If you want the cleanest single ingredient story on your shelf, this is it. Sourced locally, the supply chain is small enough you can visit it.

§ 10The takeaway: what to do with this information

A working grower at any scale faces six or eight ingredient choices when building a substrate. Each one has an origin, an environmental cost, and a tradeoff. None of them are clean. None of them are damning.

The framing TPG uses: substitute when the ingredient is substitutable and the cost is real; keep the ingredient when it does work no substitute can do. Pumice earns its spot because nothing else gives that drainage at that price. Zeolite is the only practical ion-exchanger on the mineral side of a chunky mix. Horticultural charcoal does three jobs at once (structure, mild CEC, and chemical buffering) for a single inclusion.

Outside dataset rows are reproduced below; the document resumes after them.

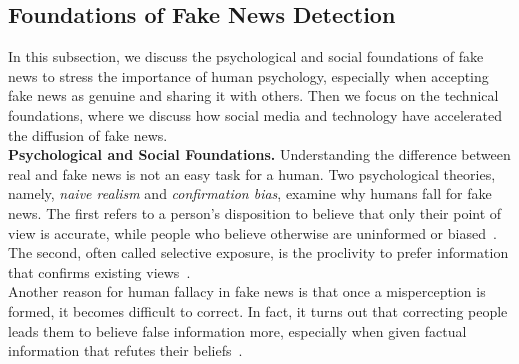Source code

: \subsection{Foundations of Fake News Detection}
\label{subsec:fakeNewsDetection_FoundationsOfFakeNews}
In this subsection, we discuss the psychological and social foundations of fake news to stress the importance
of human psychology, especially when accepting fake news as genuine and sharing it with others. Then we focus on
the technical foundations, where we discuss how social media and technology have accelerated the diffusion of fake news.\\
\textbf{Psychological and Social Foundations.}  Understanding the difference between real and fake news is not an easy task
for a human. Two psychological theories, namely, \emph{naive realism} and \emph{confirmation bias}, examine why humans fall for fake news. The first refers to a person's disposition to believe that only their point of view is accurate, while people who believe otherwise are uninformed or biased~\parencite{NaiveRealism_Reed}. The second, often called selective exposure, is the proclivity to prefer information that confirms existing views~\parencite{ConfirmationBias_Nickerson}.\\
Another reason for human fallacy in fake news is that once a misperception is formed, it becomes difficult to correct. In fact, it turns out that correcting people leads them to believe false information more, especially
when given factual information that refutes their beliefs~\parencite{WhenCorrectionsFail_Nyhan}.\\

Coir does the capillary work that nothing else does at scale.

Peat isn't in the bag because the substitutes are good enough, the cost is real, and the ingredient doesn't earn its mechanical spot in a chunky aroid mix anyway.

The Stewards-tier point of this article isn't "buy peat-free." It's: know what's in the bag, know where it came from, know what it costs the world the price tag doesn't show, then decide. That's the entire TPG editorial promise on substrate. More than soil from a bag. The supply chain is part of the substrate.